Equipo de trabajo y alcance del programa IAN
Se describió al equipo de NDTT y al equipo de Compartamos como responsables de las diferentes áreas involucradas en el programa IAN. El alcance incluye la gestión de autenticación, identidades y accesos privilegiados, así como la gestión de directorio y autorización, junto con reportería y monitoreo. Además, se destacó la interacción con la experiencia del colaborador, la auditoría interna, el ciberfraude, el cumplimiento regulatorio, la arquitectura de la solución, las unidades de negocio y la ciberseguridad, así como el manejo de datos analíticos. Este alcance sugiere un enfoque integral de IAM que se extiende más allá de la mera tecnología hacia procesos y gobernanza.
Marco de gobierno y políticas de gestión de accesos
En el marco de lineamientos y políticas, se señaló que la gestión de accesos incluye autenticación y autorización; se ha implementado un multifactor de autenticación (MFA) para aplicaciones de Office 365, gestionado en ciertas aplicaciones. Se indicó que el control de accesos es segregado y que existen procesos para altas, bajas y modificaciones (ABM). En el ámbito operativo, Compartamos maneja controles de acceso a nivel de usuarios finales para colaboradores y proveedores, mientras que otros temas pueden manejarse de forma general. Se planteó la duda de si los accesos se gestionan por funciones (segregación de funciones) o mediante un único procedimiento, y se solicitó un alcance breve para poder continuar con las demás preguntas.

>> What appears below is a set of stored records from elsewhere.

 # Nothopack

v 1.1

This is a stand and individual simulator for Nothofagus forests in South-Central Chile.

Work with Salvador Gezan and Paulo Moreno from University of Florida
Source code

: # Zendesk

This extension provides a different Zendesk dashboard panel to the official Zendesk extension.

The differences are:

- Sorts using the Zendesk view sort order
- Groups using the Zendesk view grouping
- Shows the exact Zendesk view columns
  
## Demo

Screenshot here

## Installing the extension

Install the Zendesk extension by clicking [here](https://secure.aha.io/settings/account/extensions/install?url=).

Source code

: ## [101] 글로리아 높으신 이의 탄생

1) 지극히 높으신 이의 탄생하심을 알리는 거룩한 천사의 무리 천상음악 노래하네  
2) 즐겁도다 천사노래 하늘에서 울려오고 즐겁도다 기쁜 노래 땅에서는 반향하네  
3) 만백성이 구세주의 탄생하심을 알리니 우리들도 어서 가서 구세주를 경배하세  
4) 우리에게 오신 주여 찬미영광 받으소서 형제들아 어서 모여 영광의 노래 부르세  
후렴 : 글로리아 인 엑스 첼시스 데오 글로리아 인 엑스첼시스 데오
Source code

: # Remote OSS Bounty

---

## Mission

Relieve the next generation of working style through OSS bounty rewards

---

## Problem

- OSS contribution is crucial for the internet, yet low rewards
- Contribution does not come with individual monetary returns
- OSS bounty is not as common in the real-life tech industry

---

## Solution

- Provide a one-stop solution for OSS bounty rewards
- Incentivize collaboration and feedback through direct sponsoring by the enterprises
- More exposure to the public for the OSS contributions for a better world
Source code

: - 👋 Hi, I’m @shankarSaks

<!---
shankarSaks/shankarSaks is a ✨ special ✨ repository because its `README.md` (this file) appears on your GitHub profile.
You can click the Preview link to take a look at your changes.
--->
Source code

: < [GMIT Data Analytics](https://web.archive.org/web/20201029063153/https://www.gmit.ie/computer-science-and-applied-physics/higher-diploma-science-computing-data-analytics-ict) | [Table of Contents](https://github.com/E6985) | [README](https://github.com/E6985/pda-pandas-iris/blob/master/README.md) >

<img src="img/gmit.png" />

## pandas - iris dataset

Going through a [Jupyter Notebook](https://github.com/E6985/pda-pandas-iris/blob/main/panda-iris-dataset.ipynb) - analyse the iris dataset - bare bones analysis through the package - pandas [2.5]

Repositorio de lineamientos y revisión de políticas
Se confirmó que los lineamientos, políticas y procedimientos se encuentran en un repositorio público interno, gestionado desde la plataforma Agent (la plataforma de conexión). Dentro de esa plataforma existe un módulo para la gestión normativa donde se alojan los documentos asociados. Sobre la revisión periódica, se mencionó que la buena práctica es revisar entre 1 y 2 años, dependiendo del tipo de documento, con comunicaciones al dueño, modificaciones y un flujo de validaciones y áreas de control previas a la publicación. Se indicó además que estas políticas cubren la gestión de accesos y pueden ser parte de una política de seguridad de la información más amplia, manteniéndose la posibilidad de que existan políticas separadas de gestión de accesos.
Alcance, alcance operativo y flujos de ABM
La conversación distinguió entre el alcance de las cuentas nominales (colaboradores y proveedores) y las cuentas privilegiadas. En la política y reglamento de segunda línea se mencionan todas las cuentas relevantes, aunque, desde la visión de mejora, se considera que las categorías de privilegios pueden requerir mejoras en la granularidad de las políticas. Se mencionó que el perfilamiento de accesos se rige por el principio de segregación de funciones; se discute la periodicidad de revisión como anual para la mayor parte de las apps, aunque para aplicaciones críticas la revisión podría ser semestral o trimestral.
En el contexto del banco, se identificó que existen unas ~100 aplicaciones (entre herramientas y software) dentro del alcance de ABM para colaboradores y proveedores. De estas, se ha fijado un bloque de 36 aplicaciones como prioritarias para monitoreo de cumplimiento desde la segunda línea de seguridad de la información. Esto sugiere una priorización basada en criticidad y riesgo.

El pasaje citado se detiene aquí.